1. L'exploration de la biodiversité :
Deux objectifs ont été fixés : patrimoine naturel et relations des différentes populations d'invertébrés étudiés entre les îles de Polynésie française et avec les autres échantillons récoltés lors des campagnes précédentes dans l'ouest du Pacifique, ou bien présents dans les collections du Queensland Muséum avec qui nous collaborons sur les spongiaires du Pacifique depuis de nombreuses années.
La publication « Affinities of sponges (Porifera) of the Marquesas and Society Islands, French Polynesia, » donne les résultats très complets du travail effectué :
Résumé : Les éponges des iles hautes de Polynésie française, les archipels des Marquises et de la Société, ont été inventoriées tant sur les pentes des îles que celles des récifs barrières, mais aussi dans les lagons.
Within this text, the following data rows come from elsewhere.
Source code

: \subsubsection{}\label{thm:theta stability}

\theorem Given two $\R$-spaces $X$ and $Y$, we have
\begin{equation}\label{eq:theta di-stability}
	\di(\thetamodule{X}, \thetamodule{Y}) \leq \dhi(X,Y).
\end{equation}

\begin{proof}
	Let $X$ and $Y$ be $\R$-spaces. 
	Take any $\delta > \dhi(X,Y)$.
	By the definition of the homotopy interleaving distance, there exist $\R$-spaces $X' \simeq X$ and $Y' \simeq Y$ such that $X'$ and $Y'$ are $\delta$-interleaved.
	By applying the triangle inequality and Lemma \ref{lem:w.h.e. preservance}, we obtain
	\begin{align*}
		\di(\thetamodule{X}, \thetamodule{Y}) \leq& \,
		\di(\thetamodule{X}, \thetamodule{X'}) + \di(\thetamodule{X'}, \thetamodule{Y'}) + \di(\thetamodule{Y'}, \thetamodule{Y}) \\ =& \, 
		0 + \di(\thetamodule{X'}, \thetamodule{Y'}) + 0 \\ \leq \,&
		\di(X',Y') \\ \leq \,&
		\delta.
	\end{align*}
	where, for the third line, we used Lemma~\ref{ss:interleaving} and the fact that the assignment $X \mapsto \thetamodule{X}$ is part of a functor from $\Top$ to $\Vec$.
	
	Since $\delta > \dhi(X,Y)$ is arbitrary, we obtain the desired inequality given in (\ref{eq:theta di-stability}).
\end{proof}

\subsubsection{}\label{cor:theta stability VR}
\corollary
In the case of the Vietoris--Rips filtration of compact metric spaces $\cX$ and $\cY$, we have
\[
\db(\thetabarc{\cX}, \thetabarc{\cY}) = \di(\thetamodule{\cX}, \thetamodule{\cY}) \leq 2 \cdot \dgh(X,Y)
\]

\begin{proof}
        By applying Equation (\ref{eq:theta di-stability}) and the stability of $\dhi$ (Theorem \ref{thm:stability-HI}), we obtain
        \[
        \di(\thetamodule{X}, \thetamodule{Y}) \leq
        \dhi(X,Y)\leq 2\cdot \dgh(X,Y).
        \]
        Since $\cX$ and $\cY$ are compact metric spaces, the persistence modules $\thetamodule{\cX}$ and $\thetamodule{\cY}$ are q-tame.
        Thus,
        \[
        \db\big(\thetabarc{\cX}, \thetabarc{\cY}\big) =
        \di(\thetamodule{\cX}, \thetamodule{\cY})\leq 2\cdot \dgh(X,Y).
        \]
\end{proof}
Leur présence/absence sur les différents sites explorés a été notée, ainsi qu'une estimation de leur abondance relative sur les 109 sites explorés sur 6 Iles Marquises et 8 Iles de la Société. La distribution des éponges dans chaque archipel est assez homogène, et présente des arrangements caractéristiques des Iles du nord ou du sud. Environ un tiers de la faune de chaque archipel semble endémique, mais les comparaisons entre eux montrent une grande hétérogénéité, avec seulement 4 des 76 espèces répertoriées communes aux deux archipels. La faune des Iles Marquises, caractérisée par des pentes rocheuses, est dominée par des espèces de l'ordre des Poecilosclerida, et présente un arrangement de diversité taxonomique comparable à la faune des Iles Hawaii, elles aussi très isolées. La faune des Iles de la Société est elle, dominée par l'ordre des Dictyoceratida, ce qui reflète ainsi la prédominance des récifs coralliens et des lagons, et des associations phototrophiques.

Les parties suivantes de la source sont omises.